Whichever lines of the entries hold the word "strategies" should be identified and copied.

*** Opening DATA FOR ANALYSIS ***

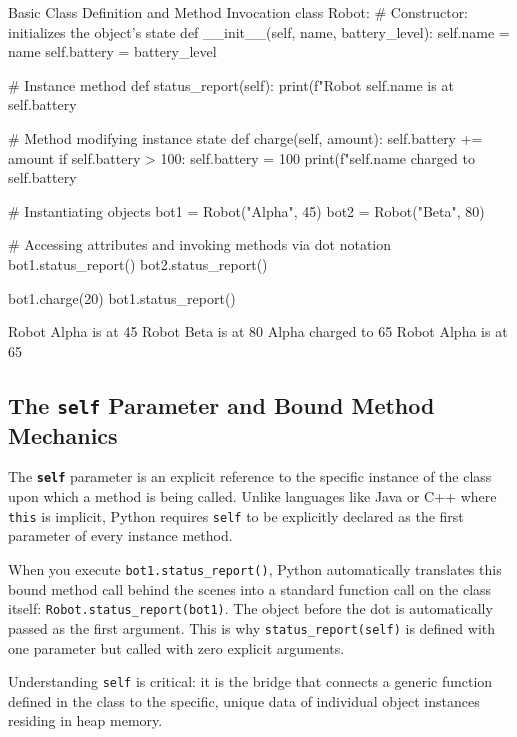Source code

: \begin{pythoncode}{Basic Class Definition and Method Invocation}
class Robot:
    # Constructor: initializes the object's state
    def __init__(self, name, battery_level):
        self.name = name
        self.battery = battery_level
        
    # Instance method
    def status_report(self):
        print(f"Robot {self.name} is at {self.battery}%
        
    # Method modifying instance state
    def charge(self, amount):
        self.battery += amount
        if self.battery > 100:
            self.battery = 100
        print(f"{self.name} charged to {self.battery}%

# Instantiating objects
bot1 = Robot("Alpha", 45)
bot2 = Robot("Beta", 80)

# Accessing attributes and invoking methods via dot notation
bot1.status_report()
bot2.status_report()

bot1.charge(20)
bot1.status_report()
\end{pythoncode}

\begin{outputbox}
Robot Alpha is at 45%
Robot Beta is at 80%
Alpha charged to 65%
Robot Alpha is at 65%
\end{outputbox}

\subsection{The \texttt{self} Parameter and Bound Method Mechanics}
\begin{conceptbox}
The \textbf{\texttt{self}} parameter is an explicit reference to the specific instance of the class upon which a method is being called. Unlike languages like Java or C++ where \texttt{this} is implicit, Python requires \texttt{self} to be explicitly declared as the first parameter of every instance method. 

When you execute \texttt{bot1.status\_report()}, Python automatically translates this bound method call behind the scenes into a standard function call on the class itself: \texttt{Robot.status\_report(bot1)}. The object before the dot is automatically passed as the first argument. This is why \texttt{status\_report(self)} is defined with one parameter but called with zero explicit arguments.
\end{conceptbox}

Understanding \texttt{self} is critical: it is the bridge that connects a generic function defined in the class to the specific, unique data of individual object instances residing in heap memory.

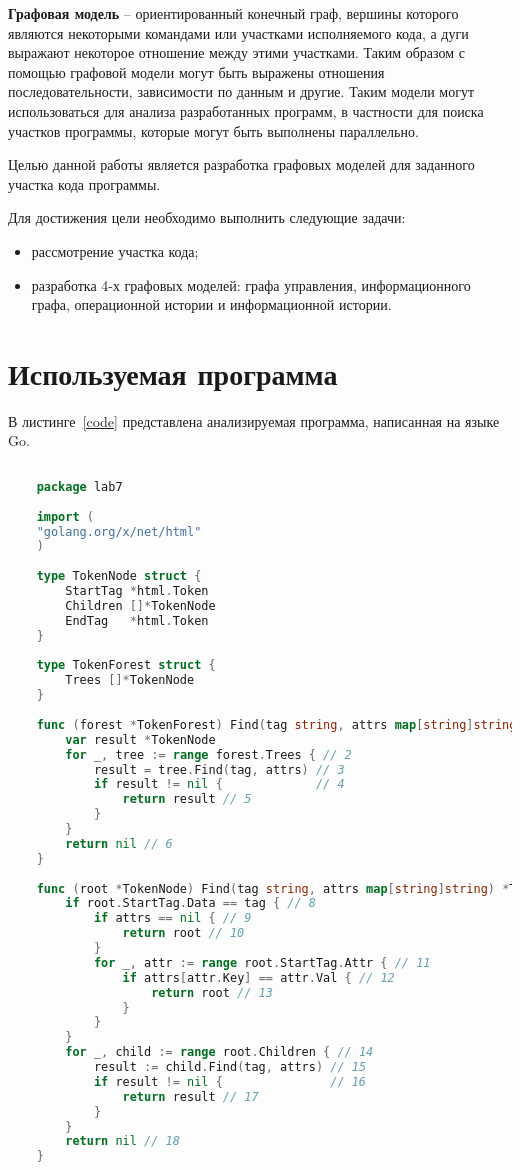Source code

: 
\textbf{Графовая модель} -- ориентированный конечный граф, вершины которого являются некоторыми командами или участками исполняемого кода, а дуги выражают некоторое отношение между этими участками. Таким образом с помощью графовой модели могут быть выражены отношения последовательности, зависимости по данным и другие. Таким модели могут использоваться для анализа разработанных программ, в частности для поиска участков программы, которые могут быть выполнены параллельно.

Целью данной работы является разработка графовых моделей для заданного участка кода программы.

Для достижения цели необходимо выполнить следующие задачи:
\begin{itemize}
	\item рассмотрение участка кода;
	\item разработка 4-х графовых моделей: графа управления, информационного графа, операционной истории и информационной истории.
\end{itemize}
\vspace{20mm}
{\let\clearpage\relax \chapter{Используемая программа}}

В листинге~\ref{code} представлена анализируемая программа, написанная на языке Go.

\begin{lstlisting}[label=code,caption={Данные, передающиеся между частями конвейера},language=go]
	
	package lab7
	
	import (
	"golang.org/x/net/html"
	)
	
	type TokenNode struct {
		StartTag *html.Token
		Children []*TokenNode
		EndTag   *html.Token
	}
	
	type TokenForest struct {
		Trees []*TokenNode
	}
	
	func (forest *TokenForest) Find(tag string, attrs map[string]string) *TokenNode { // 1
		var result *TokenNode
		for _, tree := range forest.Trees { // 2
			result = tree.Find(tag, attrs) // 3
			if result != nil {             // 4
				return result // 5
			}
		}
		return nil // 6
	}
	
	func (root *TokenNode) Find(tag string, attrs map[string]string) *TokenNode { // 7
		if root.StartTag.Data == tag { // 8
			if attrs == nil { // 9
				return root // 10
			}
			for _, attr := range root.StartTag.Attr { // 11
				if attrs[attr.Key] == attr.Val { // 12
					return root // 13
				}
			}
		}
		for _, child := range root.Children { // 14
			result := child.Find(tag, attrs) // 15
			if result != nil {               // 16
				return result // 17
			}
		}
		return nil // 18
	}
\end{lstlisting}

*** Closing DATA FOR ANALYSIS ***
*** Opening DATA FOR ANALYSIS ***

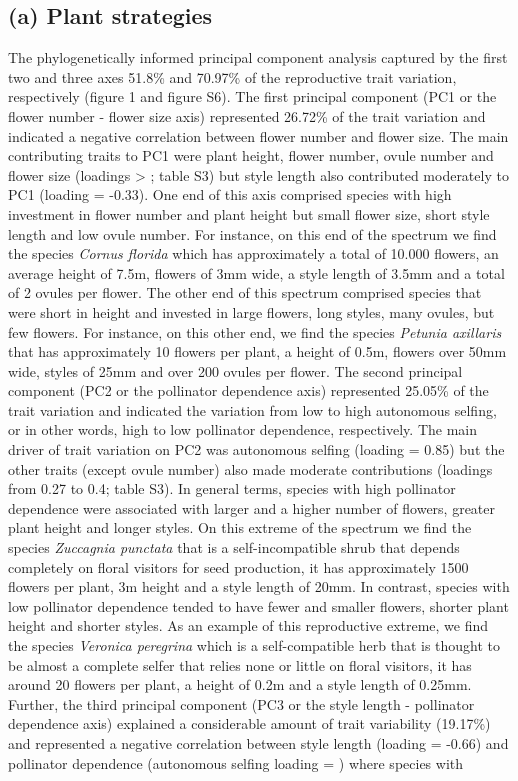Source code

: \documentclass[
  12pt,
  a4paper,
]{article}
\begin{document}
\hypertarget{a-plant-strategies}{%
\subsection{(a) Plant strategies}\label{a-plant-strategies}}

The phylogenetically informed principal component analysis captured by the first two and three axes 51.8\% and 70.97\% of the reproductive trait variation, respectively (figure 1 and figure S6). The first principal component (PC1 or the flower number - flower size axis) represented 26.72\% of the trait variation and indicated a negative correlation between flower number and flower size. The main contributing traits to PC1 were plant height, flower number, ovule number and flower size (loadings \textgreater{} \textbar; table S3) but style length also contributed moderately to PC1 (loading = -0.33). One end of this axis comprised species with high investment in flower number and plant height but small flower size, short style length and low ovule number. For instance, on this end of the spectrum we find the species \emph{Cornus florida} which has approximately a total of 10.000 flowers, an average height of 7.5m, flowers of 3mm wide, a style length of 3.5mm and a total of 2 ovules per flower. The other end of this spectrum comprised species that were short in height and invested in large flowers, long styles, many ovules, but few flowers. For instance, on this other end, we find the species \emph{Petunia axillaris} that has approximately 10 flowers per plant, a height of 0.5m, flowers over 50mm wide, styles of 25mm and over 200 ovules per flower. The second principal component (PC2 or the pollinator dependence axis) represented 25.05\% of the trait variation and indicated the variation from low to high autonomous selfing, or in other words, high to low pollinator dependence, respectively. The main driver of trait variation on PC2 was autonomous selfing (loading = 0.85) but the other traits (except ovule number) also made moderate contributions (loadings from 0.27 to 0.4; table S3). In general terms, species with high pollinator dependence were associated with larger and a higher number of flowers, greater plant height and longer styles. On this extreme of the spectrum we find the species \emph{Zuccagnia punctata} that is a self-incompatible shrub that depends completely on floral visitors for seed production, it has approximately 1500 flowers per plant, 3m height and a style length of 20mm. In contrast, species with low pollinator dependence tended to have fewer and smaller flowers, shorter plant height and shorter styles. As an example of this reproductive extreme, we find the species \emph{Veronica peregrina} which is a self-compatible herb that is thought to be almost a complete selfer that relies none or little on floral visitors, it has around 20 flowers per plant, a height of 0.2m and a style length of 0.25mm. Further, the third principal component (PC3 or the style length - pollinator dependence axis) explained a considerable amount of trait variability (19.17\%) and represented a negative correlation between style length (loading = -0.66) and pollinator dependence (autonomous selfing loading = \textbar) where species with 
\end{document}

*** Closing DATA FOR ANALYSIS ***
*** Opening DATA FOR ANALYSIS ***

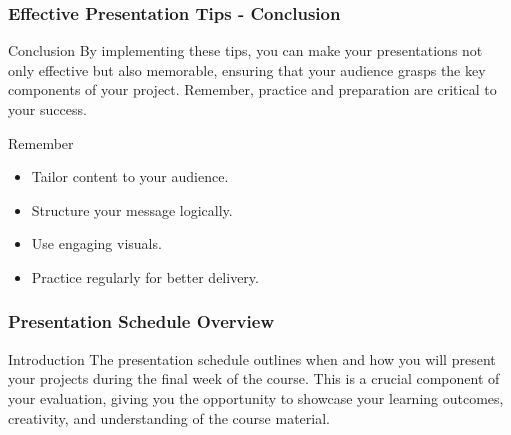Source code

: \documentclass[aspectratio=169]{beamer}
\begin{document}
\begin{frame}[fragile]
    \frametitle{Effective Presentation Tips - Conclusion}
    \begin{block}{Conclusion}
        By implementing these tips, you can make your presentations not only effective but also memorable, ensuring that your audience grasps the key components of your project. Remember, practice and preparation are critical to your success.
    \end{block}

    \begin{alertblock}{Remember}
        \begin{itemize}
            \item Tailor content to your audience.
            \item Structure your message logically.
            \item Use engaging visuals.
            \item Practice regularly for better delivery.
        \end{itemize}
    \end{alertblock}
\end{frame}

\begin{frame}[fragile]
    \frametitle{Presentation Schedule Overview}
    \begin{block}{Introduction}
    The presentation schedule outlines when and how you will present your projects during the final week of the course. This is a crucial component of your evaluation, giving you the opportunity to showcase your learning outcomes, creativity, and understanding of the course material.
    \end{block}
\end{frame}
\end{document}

*** Closing DATA FOR ANALYSIS ***

» **SOLUTION TO THE PROBLEM**:
\hypertarget{a-plant-strategies}{%
\subsection{(a) Plant strategies}\label{a-plant-strategies}}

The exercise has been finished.